The book follows the fortunes of Offred, the handmaid “of Fred” (hence her name), a young woman struggling to find meaning in her life. She has been robbed of everything that made her an individual—her child, her husband, her job, all of her former life. Now she no longer has a name, but belongs to a man she barely knows. The only thing that makes life bearable for her is the occasional glimpse she gets into the mind of another of the tightly controlled, but still unique, people around her. She wonders who she can trust, but it is unbearable not to trust, not to try to touch the hearts of other human beings. Her tentative efforts in this direction, fraught with danger, provide the conflict and the suspense in this novel.
It is ironic that in a world so controlled by men there is a strong subculture of women, the “aunts,” who control the handmaids partly by force and partly by propaganda. You are protected, they tell the handmaids. You are cherished. You never have to starve yourself or paint yourself to get a man.
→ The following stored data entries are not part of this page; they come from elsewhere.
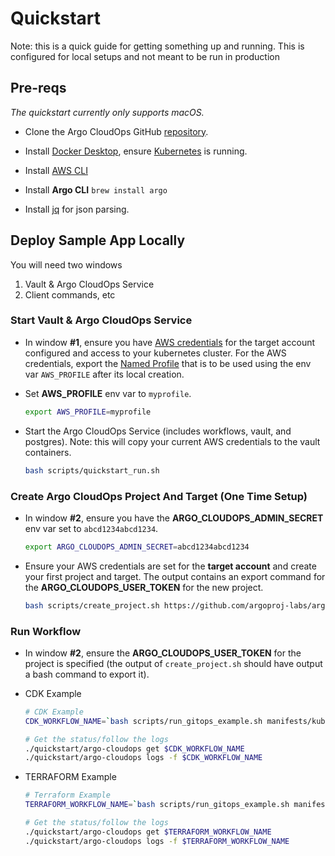 # Quickstart

Note: this is a quick guide for getting something up and running. This is configured for local setups and not meant to be run in production

## Pre-reqs

*The quickstart currently only supports macOS.*

* Clone the Argo CloudOps GitHub [repository](https://github.com/argoproj-labs/argo-cloudops).

* Install [Docker Desktop](https://www.docker.com/products/docker-desktop), ensure [Kubernetes](https://docs.docker.com/desktop/kubernetes/) is running.

* Install [AWS CLI](https://docs.aws.amazon.com/cli/latest/userguide/install-cliv2.html)

* Install **Argo CLI** `brew install argo`

* Install [jq](https://stedolan.github.io/jq/) for json parsing.

## Deploy Sample App Locally

You will need two windows

1. Vault & Argo CloudOps Service
1. Client commands, etc


### Start Vault & Argo CloudOps Service

* In window **#1**, ensure you have [AWS credentials](https://docs.aws.amazon.com/cli/latest/userguide/cli-configure-quickstart.html) for the target account configured and access to your kubernetes cluster. For the AWS credentials, export the [Named Profile](https://docs.aws.amazon.com/cli/latest/userguide/cli-configure-profiles.html#cli-configure-profiles-create) that is to be used using the env var `AWS_PROFILE` after its local creation.

* Set **AWS_PROFILE** env var to `myprofile`.

    ```sh
    export AWS_PROFILE=myprofile
    ```

* Start the Argo CloudOps Service (includes workflows, vault, and postgres).
  Note: this will copy your current AWS credentials to the vault containers.

    ```sh
    bash scripts/quickstart_run.sh
    ```

### Create Argo CloudOps Project And Target (One Time Setup)

* In window **#2**, ensure you have the **ARGO_CLOUDOPS_ADMIN_SECRET**
env var set to `abcd1234abcd1234`.

    ```sh
    export ARGO_CLOUDOPS_ADMIN_SECRET=abcd1234abcd1234
    ```

* Ensure your AWS credentials are set for the **target account** and create
  your first project and target. The output contains an export command for the **ARGO_CLOUDOPS_USER_TOKEN**
  for the new project.

    ```sh
    bash scripts/create_project.sh https://github.com/argoproj-labs/argo-cloudops.git
    ```

### Run Workflow

* In window **#2**, ensure the **ARGO_CLOUDOPS_USER_TOKEN** for the project is
  specified (the output of `create_project.sh` should have output a bash
  command to export it).

* CDK Example

    ```sh
    # CDK Example
    CDK_WORKFLOW_NAME=`bash scripts/run_gitops_example.sh manifests/kube_cdk_manifest.yaml 5b40793bded1030d8a17d6ddd050ee1ef060f8cc`

    # Get the status/follow the logs
    ./quickstart/argo-cloudops get $CDK_WORKFLOW_NAME
    ./quickstart/argo-cloudops logs -f $CDK_WORKFLOW_NAME
    ```

* TERRAFORM Example

    ```sh
    # Terraform Example
    TERRAFORM_WORKFLOW_NAME=`bash scripts/run_gitops_example.sh manifests/kube_terraform_manifest.yaml 5b40793bded1030d8a17d6ddd050ee1ef060f8cc`

    # Get the status/follow the logs
    ./quickstart/argo-cloudops get $TERRAFORM_WORKFLOW_NAME
    ./quickstart/argo-cloudops logs -f $TERRAFORM_WORKFLOW_NAME
    ```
You are valued for yourself. As Aunt Lydia tells them, “There is freedom to and freedom from.” They no longer have the freedom to do what they want, but they do have freedom from many of the things that tormented them in the days of “too many choices.”
What is missing in this highly regimented and ordered world is love. A regime that leaves out the possibility of choice also leaves out the possibility of love—and with it, all reason for living.